Thatcher deserves to be remembered, not necessarily fondly, but as the historical figure she was, says Colin Brazier

Colin Brazier
Colin Brazier
GB News
Colin Brazier

By Colin Brazier


Published: 16/05/2022

- 17:18

Updated: 14/02/2023

- 11:25

Thatcher was gloriously complicated and controversial and full of contradictions

There’s a type of old-Lefty who can’t hear the words Margaret Thatcher without throwing a wobbly – or at least, an egg.

So it was yesterday. No sooner had a statue to the former Prime Minister been dropped onto its plinth in her home-town of Grantham, than it was hit by an egg thrown by a protester.


As gesture politics go, this was pretty limp. Public disorder for the Saga generation. Nobody was attempting to topple the bronze, or drag it into the nearest harbour. Just a little light egging. It was almost genteel.

But it’s worth reflecting again on why some people refuse to let their hatred of Mrs Thatcher go, long after her death.

I remember talking to demonstrators who gathered close to St Paul’s Cathedral, where her funeral was held in 2013.
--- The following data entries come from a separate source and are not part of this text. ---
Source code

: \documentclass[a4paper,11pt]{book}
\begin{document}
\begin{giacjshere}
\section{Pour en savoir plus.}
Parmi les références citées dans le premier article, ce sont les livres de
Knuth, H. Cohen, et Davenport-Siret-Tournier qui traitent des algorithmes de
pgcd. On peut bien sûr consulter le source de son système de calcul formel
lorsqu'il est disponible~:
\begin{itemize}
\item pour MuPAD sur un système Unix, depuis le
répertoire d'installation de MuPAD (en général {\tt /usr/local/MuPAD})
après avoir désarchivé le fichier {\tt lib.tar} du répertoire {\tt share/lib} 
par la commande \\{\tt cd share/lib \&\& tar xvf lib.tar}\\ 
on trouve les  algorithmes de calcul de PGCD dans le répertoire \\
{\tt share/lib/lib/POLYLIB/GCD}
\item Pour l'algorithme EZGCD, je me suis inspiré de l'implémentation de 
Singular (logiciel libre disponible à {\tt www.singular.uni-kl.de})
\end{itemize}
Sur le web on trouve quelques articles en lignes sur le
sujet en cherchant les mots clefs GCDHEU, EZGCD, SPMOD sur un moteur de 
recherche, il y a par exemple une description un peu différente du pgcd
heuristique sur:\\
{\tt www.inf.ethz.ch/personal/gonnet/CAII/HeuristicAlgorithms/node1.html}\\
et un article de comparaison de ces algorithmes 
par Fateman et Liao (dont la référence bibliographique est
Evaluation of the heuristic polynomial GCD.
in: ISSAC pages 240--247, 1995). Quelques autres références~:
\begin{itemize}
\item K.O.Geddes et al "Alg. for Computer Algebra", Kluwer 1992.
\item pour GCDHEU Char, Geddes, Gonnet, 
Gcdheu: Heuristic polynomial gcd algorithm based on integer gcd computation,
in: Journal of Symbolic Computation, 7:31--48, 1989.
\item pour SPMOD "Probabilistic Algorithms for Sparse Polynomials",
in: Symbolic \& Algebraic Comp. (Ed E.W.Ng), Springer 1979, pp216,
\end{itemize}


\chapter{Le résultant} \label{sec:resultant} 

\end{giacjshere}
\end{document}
One man, in his fifties, had modified that favourite rallying cry of Thatcher-baiting: Maggie Maggie Maggie, Out Out Out… to Maggie, Maggie, Maggie….dead, dead, dead.

What on earth possessed him to do that? It was utterly pathetic, puerile and, I have to say, predictable. Virtue signalling of the crassest kind.

And he wasn’t alone. Britain was full of otherwise sensible people who celebrated the death of a woman, whose twilight years had been spent wandering through the fog of dementia, as if we’d just seen the demise of a notorious child-killer.

And, almost ten years later, it’s obvious this bizarre reflexive Thatcher-bashing still has its adherents. It says nothing about her, and everything about them.

Hating Thatcher is part of their identity. It makes them feel like better people, and maintaining their hatred makes them feel dedicated.

It does nothing of the kind. It just reminds anyone who can be bothered to notice, that these demi-demonstrators can’t get over that they lost the argument.

Thatcher was very far from perfect. As a Yorkshireman, I wish she hadn’t crushed the mineworkers in the way she did. But she won three elections. You can disagree with her methods, but you could never question her mandate.

She was also a trailblazer of the most profound kind. Not just the first female prime minister, but a working class woman who faced snobbery and disdain throughout her life. She was unusual for another reason.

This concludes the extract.